Can somebody shed a light what this strange DHT response means? - bittorrent

Sometimes I receive this strange responses from other nodes. Transaction id match to my request transaction id as well as the remote IP so I tend to believe that node responded with this but it looks like sort of a mix of response and request
d1:q9:find_node1:rd2:id20:.éV0özý.?tj­N.?.!2:ip4:DÄ.^7:nodes.v26:.ï?M.:iSµLW.Ðä¸úzDÄ.^æCe1:t2:..1:y1:re
Worst of all is that it is malformed. Look at 7:nodes.v it means that I add nodes.v to the dictionary. It is supposed to be 5:nodes. So, I'm lost. What is it?

The internet and remote nodes is unreliable or buggy. You have to code defensively.

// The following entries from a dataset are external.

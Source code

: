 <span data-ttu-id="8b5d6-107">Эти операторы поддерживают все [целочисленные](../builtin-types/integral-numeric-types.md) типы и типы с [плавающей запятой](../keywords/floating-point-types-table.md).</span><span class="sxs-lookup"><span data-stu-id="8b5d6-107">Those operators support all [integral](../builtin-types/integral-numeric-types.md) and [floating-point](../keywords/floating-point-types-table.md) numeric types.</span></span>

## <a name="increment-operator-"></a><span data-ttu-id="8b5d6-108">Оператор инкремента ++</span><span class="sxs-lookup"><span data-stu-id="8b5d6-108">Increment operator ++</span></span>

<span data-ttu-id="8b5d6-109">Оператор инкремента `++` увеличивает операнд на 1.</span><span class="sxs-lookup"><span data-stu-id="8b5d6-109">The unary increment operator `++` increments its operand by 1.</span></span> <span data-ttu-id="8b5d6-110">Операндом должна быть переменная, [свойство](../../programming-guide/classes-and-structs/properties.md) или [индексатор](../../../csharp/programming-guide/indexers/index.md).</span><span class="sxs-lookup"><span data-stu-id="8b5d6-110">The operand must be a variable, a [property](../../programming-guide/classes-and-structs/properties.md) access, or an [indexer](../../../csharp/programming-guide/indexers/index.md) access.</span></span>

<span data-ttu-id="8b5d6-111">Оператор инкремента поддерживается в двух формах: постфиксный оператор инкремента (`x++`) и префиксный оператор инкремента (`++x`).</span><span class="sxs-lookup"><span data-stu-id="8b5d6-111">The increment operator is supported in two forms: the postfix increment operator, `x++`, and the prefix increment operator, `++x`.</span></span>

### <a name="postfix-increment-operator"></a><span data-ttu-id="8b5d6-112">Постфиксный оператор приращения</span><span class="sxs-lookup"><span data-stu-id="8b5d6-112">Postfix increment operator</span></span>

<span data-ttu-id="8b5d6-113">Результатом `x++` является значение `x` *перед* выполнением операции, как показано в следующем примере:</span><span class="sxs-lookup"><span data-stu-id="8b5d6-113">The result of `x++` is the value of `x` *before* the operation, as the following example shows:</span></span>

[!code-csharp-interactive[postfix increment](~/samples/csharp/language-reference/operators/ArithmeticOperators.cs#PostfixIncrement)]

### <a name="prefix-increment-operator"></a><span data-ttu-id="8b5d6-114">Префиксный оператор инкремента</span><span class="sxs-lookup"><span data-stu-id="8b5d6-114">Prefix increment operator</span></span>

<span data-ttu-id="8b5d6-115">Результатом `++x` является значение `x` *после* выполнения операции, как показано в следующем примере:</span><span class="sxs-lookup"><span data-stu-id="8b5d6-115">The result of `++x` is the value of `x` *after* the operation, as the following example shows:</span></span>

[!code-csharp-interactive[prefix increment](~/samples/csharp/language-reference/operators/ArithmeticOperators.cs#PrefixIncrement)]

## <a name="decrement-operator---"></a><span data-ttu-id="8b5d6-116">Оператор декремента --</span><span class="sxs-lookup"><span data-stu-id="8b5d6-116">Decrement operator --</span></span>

Do not assume that everything you receive will be valid.
Remote peers might
send invalid bencoding, discard those, don't even try to recover.
send truncated messages. usually not recoverable unless it happens to be the very last e of the root dictionary.
omit mandatory keys. you can either ignore those messages or return an error message
contain corrupted data
include unknown keys beyond the mandatory ones. this is not an error, just treat them as if they weren't there for the sake of forward-compatibility
actually be attackers trying to fuzz your implementation or use you as DoS amplifier
I also suspect that some really shoddy implementations are based on whatever string types their programming language supports and incorrectly handle encoding instead of using arrays of uint8 as bencoding demands. There's nothing that can be done about those. Ignore or occasionally send an error message.
Specified dictionary keys are usually ASCII-mappable, but this is not a requirement. E.g. there are some tracker response types that actually use random binary data as dictionary keys.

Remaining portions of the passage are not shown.